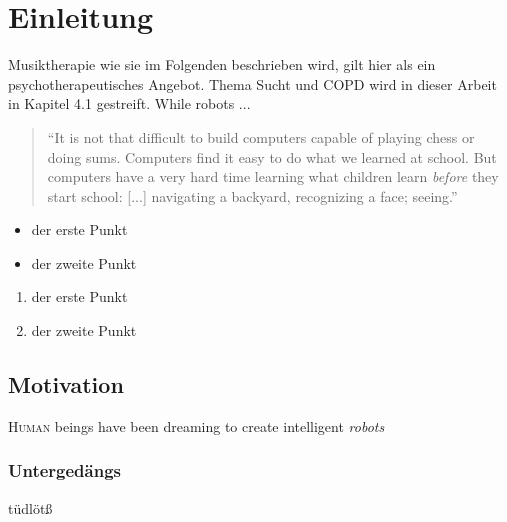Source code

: \chapter{Einleitung}
\ifpdf
    \graphicspath{{1_introduction/figures/PNG/}{1_einleitung/figures/PDF/}{1_einleitung/figures/}}
\else
    \graphicspath{{1_einleitung/figures/EPS/}{1_einleitung/figures/}}
\fi


Musiktherapie wie sie im Folgenden beschrieben wird, gilt hier als ein psychotherapeutisches Angebot.
Thema Sucht und COPD wird in dieser Arbeit in Kapitel 4.1 gestreift. 
While robots ...

\begin{quote}
``It is not that difficult to build computers capable of playing chess or doing sums. Computers find it easy to do what we learned at school. But computers have a very hard time learning what children learn \textit{before} they start school: [...] navigating a backyard, recognizing a face; seeing.'' 
\end{quote}

\begin{itemize}
\item der erste Punkt
\item der zweite Punkt
\end{itemize}

\begin{enumerate}
\item der erste Punkt
\item der zweite Punkt
\end{enumerate}

\section{Motivation} %
\lettrine{H}{uman} beings have been dreaming to create intelligent \emph{robots} 

\subsection{Untergedängs}
tüdlötß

##############################

- _Assignment_
This exercise needs every entry retyped exactly, with the pictures removed.

- _Response for this exercise_
Source code

: \chapter{Einleitung}
\ifpdf
    \graphicspath{{1_introduction/figures/PNG/}{1_einleitung/figures/PDF/}{1_einleitung/figures/}}
\else
    \graphicspath{{1_einleitung/figures/EPS/}{1_einleitung/figures/}}
\fi


Musiktherapie wie sie im Folgenden beschrieben wird, gilt hier als ein psychotherapeutisches Angebot.
Thema Sucht und COPD wird in dieser Arbeit in Kapitel 4.1 gestreift. 
While robots ...

\begin{quote}
``It is not that difficult to build computers capable of playing chess or doing sums. Computers find it easy to do what we learned at school. But computers have a very hard time learning what children learn \textit{before} they start school: [...] navigating a backyard, recognizing a face; seeing.'' 
\end{quote}

\begin{itemize}
\item der erste Punkt
\item der zweite Punkt
\end{itemize}

\begin{enumerate}
\item der erste Punkt
\item der zweite Punkt
\end{enumerate}

\section{Motivation} %
\lettrine{H}{uman} beings have been dreaming to create intelligent \emph{robots} 

\subsection{Untergedängs}
tüdlötß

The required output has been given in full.